BRIEF DESCRIPTION OF THE SEVERAL VIEWS OF THE DRAWINGS

[0006] The accompanying figures where like reference numerals refer to identical or functionally similar elements throughout the separate views, and which together with the detailed description below are incorporated in and form part of the specification, serve to further illustrate various embodiments and to explain various principles and advantages all in accordance with the present disclosure, in which:

[0007] FIG. 1 is a block diagram illustrating one example of an operating environment according to one embodiment of the present disclosure;

[0008] FIG. 2 is a staging diagram of a MapReduce system according to one embodiment of the present disclosure;

[0009] FIG. 3 is an execution flow diagram for a MapReduce system based on a Pull Execution Model according to one embodiment of the present disclosure;

[0010] FIG. 4 is a diagram illustrating a communication model between the different components of a MapReduce system when using HTTP according to one embodiment of the present disclosure;

[0011] FIGS. 5-6 are operational flow diagrams illustrating one example of a process for executing a MapReduce job according to one embodiment of the present disclosure; and

[0012] FIG. 7 is a block diagram illustrating one example of an information processing system according to one embodiment of the present disclosure.

DETAILED DESCRIPTION

[0013] The ability to process and analyze large datasets, often called big-data, is attracting a lot of attention due to its wide applicability in today's society. The central piece of any big-data application is its computational platform, which enables scalable data storage and processing. However, conventional platforms that allow for parallel processing of large amounts have various drawbacks. For example, many conventional platforms are designed for data processing applications that run within a data-center. These platforms assume that all data, under processing, is stored in a locally available file system. This design choice limits the platforms' applicability in a wide range of emerging applications that analyze data generated outside of conventional data-centers. Smarter planet applications require analysis for large volumes of data produced by dispersed data sources, such as sensors, cameras, vehicles, smart phones, etc. However, using many conventional platforms for such applications usually requires transferring and storing the large datasets into a data-center for further processing. This can be largely inefficient due to sheer size of the data and its transient nature, or sometimes impossible due to privacy and legislative constraints.

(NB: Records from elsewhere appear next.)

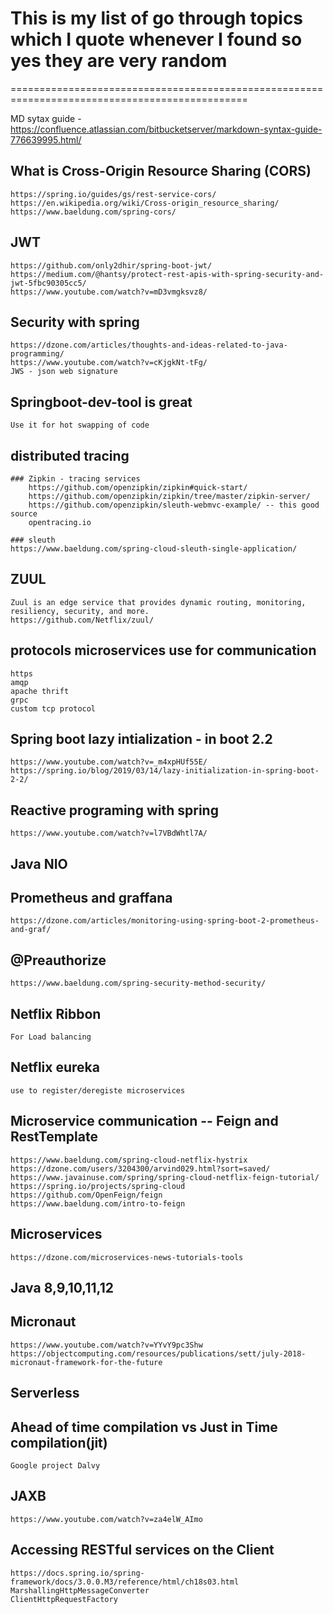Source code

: # This is my list of go through topics which I quote whenever I found so yes they are very random
=============================================================================================== 


 MD sytax guide - https://confluence.atlassian.com/bitbucketserver/markdown-syntax-guide-776639995.html/
 
 
## What is Cross-Origin Resource Sharing (CORS)


	https://spring.io/guides/gs/rest-service-cors/
	https://en.wikipedia.org/wiki/Cross-origin_resource_sharing/
	https://www.baeldung.com/spring-cors/
	
## JWT


	https://github.com/only2dhir/spring-boot-jwt/
	https://medium.com/@hantsy/protect-rest-apis-with-spring-security-and-jwt-5fbc90305cc5/
	https://www.youtube.com/watch?v=mD3vmgksvz8/
	
## Security with spring	


	https://dzone.com/articles/thoughts-and-ideas-related-to-java-programming/
	https://www.youtube.com/watch?v=cKjgkNt-tFg/
	JWS - json web signature
	
## Springboot-dev-tool is great

	Use it for hot swapping of code
	

## distributed tracing 
	### Zipkin - tracing services
		https://github.com/openzipkin/zipkin#quick-start/
		https://github.com/openzipkin/zipkin/tree/master/zipkin-server/
		https://github.com/openzipkin/sleuth-webmvc-example/ -- this good source
		opentracing.io
		
	### sleuth
	https://www.baeldung.com/spring-cloud-sleuth-single-application/
	

## ZUUL
	Zuul is an edge service that provides dynamic routing, monitoring, resiliency, security, and more.
	https://github.com/Netflix/zuul/
	
	
## protocols microservices use for communication
	https
	amqp
	apache thrift
	grpc
	custom tcp protocol

## Spring boot lazy intialization - in boot 2.2
	https://www.youtube.com/watch?v=_m4xpHUf55E/
	https://spring.io/blog/2019/03/14/lazy-initialization-in-spring-boot-2-2/
	
## Reactive programing with spring
	https://www.youtube.com/watch?v=l7VBdWhtl7A/
	

## Java NIO


## Prometheus and graffana
	https://dzone.com/articles/monitoring-using-spring-boot-2-prometheus-and-graf/
	
	
## @Preauthorize
	https://www.baeldung.com/spring-security-method-security/
	
		
## Netflix Ribbon
	For Load balancing

## Netflix eureka
	use to register/deregiste microservices
	
## Microservice communication -- Feign and RestTemplate
	https://www.baeldung.com/spring-cloud-netflix-hystrix
	https://dzone.com/users/3204300/arvind029.html?sort=saved/
	https://www.javainuse.com/spring/spring-cloud-netflix-feign-tutorial/
	https://spring.io/projects/spring-cloud
	https://github.com/OpenFeign/feign
	https://www.baeldung.com/intro-to-feign


## Microservices
	https://dzone.com/microservices-news-tutorials-tools
	
	
## Java 8,9,10,11,12
	
	
## Micronaut
	https://www.youtube.com/watch?v=YYvY9pc3Shw
	https://objectcomputing.com/resources/publications/sett/july-2018-micronaut-framework-for-the-future


## Serverless

## Ahead of time compilation vs Just in Time compilation(jit)
	Google project Dalvy
	
## JAXB
	https://www.youtube.com/watch?v=za4elW_AImo
	
## Accessing RESTful services on the Client
	https://docs.spring.io/spring-framework/docs/3.0.0.M3/reference/html/ch18s03.html
	MarshallingHttpMessageConverter
	ClientHttpRequestFactory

[0014] In addition, many of the conventional platforms fail to provide any mechanisms for eliminating redundant computations. Many applications generate datasets that are often subjected to analysis carried out repeatedly over time. For example, monitoring and performance data generated by network management systems are processed multiple times over a moving time-window and at different time-scales. For such applications, it is desirable to be able to reuse final or intermediate results that have been previously computed by the same or other applications. This way, redundant data transfers and processing can be eliminated.

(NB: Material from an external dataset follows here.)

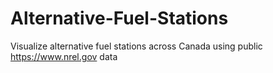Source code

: # Alternative-Fuel-Stations
Visualize alternative fuel stations across Canada using public https://www.nrel.gov data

[0015] Therefore, one or more embodiments provide a MapReduce computing platform that performs parallel and distributed data processing of large datasets across a collection (e.g., a cluster or grid) of information processing system (nodes). In one embodiment, the computational platform enables universal data access. For example, MapReduce jobs can access and process data in any location such as in the Internet-scale, e.g., in multiple data-centers, or at the data source origin. Therefore, the need for transferring all data to a central location before being able to process data is eliminated. One or more embodiments also provide for computation reusability were intermediate data produced at various stages of a MapReduce job are made available for reuse by other jobs. This reduces the data transfer and computation time of tasks that share, fully or partially, any input data. Also, embodiments of the present disclosure can be implemented within existing MapReduce systems without any modifications to the existing infrastructure.

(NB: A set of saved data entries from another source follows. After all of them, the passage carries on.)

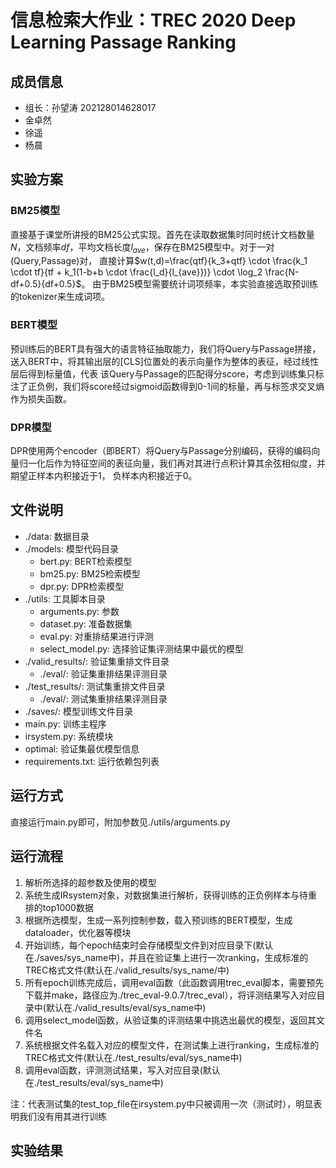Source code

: # 信息检索大作业：TREC 2020 Deep Learning Passage Ranking

## 成员信息
+ 组长：孙望涛 202128014628017
+ 金卓然
+ 徐遥
+ 杨晨

## 实验方案

### BM25模型
直接基于课堂所讲授的BM25公式实现。首先在读取数据集时同时统计文档数量$N$，文档频率$df$，平均文档长度$l_{ave}$，保存在BM25模型中。对于一对(Query,Passage)对，
直接计算$w(t,d)=\frac{qtf}{k_3+qtf} \cdot \frac{k_1 \cdot tf}{tf + k_1(1-b+b \cdot \frac{l_d}{l_{ave}})} \cdot \log_2 \frac{N-df+0.5}{df+0.5}$。
由于BM25模型需要统计词项频率，本实验直接选取预训练的tokenizer来生成词项。

### BERT模型
预训练后的BERT具有强大的语言特征抽取能力，我们将Query与Passage拼接，送入BERT中，将其输出层的[CLS]位置处的表示向量作为整体的表征，经过线性层后得到标量值，代表
该Query与Passage的匹配得分score，考虑到训练集只标注了正负例，我们将score经过sigmoid函数得到0-1间的标量，再与标签求交叉熵作为损失函数。

### DPR模型
DPR使用两个encoder（即BERT）将Query与Passage分别编码，获得的编码向量归一化后作为特征空间的表征向量，我们再对其进行点积计算其余弦相似度，并期望正样本内积接近于1，
负样本内积接近于0。

## 文件说明
+ ./data: 数据目录
+ ./models: 模型代码目录
    + bert.py: BERT检索模型
    + bm25.py: BM25检索模型
    + dpr.py: DPR检索模型
+ ./utils: 工具脚本目录
    + arguments.py: 参数
    + dataset.py: 准备数据集
    + eval.py: 对重排结果进行评测
    + select_model.py: 选择验证集评测结果中最优的模型
+ ./valid_results/: 验证集重排文件目录
    + ./eval/: 验证集重排结果评测目录
+ ./test_results/: 测试集重排文件目录
    + ./eval/: 测试集重排结果评测目录
+ ./saves/: 模型训练文件目录
+ main.py: 训练主程序
+ irsystem.py: 系统模块
+ optimal: 验证集最优模型信息
+ requirements.txt: 运行依赖包列表

## 运行方式
直接运行main.py即可，附加参数见./utils/arguments.py

## 运行流程
1. 解析所选择的超参数及使用的模型
2. 系统生成IRsystem对象，对数据集进行解析，获得训练的正负例样本与待重排的top1000数据
3. 根据所选模型，生成一系列控制参数，载入预训练的BERT模型，生成dataloader，优化器等模块
4. 开始训练，每个epoch结束时会存储模型文件到对应目录下(默认在./saves/sys_name中)，并且在验证集上进行一次ranking，生成标准的TREC格式文件(默认在./valid_results/sys_name/中)
5. 所有epoch训练完成后，调用eval函数（此函数调用trec_eval脚本，需要预先下载并make，路径应为./trec_eval-9.0.7/trec_eval），将评测结果写入对应目录中(默认在./valid_results/eval/sys_name中)
6. 调用select_model函数，从验证集的评测结果中挑选出最优的模型，返回其文件名
7. 系统根据文件名载入对应的模型文件，在测试集上进行ranking，生成标准的TREC格式文件(默认在./test_results/eval/sys_name中)
8. 调用eval函数，评测测试结果，写入对应目录(默认在./test_results/eval/sys_name中)

注：代表测试集的test_top_file在irsystem.py中只被调用一次（测试时），明显表明我们没有用其进行训练

## 实验结果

[0016] The MapReduce system of one or more embodiments implements information-centric networking such that any communication of information between network nodes takes place based on the identifiers, or names, of the data, rather than the locations or identifiers of the nodes. Each piece of data (input data, intermediate output from map tasks, output from reduce tasks) carries a globally-assigned name and can be accessed by any computational tasks. Computational tasks retrieve their input data by using the names of the output data of the previous stage computational tasks. Individual tasks are able to utilize the previously generated data cached at nearby locations. This is especially beneficial for jobs running on a geographically dispersed set of data because of reduced data transfer delay, which in turn has the effect of improving the job completion time in conjunction with the reduced data processing time (due to the elimination of redundant computations).

[0017] Operating Environment

[0018] FIG. 1 shows one example of an operating environment 100 for executing MapReduce jobs with named data. In the example shown in FIG. 1, the operating environment 100 comprises a plurality of information processing systems 102 to 120. Each of the information processing systems 102 to 120 is communicatively coupled to one or more networks 122 comprising connections such as wire, wireless communication links, and/or fiber optic cables. In one embodiment, the information processing systems comprise a master node 102, worker nodes 112 to 118, data nodes 106, 110, 120, one or more data segmentation nodes 108, and one or more user nodes 104. The master node 102, worker nodes 112 to 118, data nodes 106, 110, 120, and data segmentation node(s) 108 form a MapReduce system that performs parallel and distributed data processing of large datasets across a collection (e.g., a cluster or grid) of information processing system (nodes).

[0019] The master node 102 comprises a MapReduce engine 124 that includes a job tracker 126. One or more user programs 128 submit a MapReduce job to the MapReduce engine 124. In one embodiment, a MapReduce job is an executable code, implemented by a computer programming language (e.g., Java, Python, C/C++, etc.), and submitted to the MapReduce system by the user. A MapReduce job is further divided into a Map job and a Reduce job, each of which is an executable code. The MapReduce job is associated with one or more input file(s) 130, which store data on which MapReduce operations are to be performed. MapReduce jobs can access and process data in any locations. For example, the data can be stored and accessed at one or more file systems, databases, multiple data centers, at the data source origin, and/or the like. The data can reside at one information processing system 106 or be distributed across multiple systems.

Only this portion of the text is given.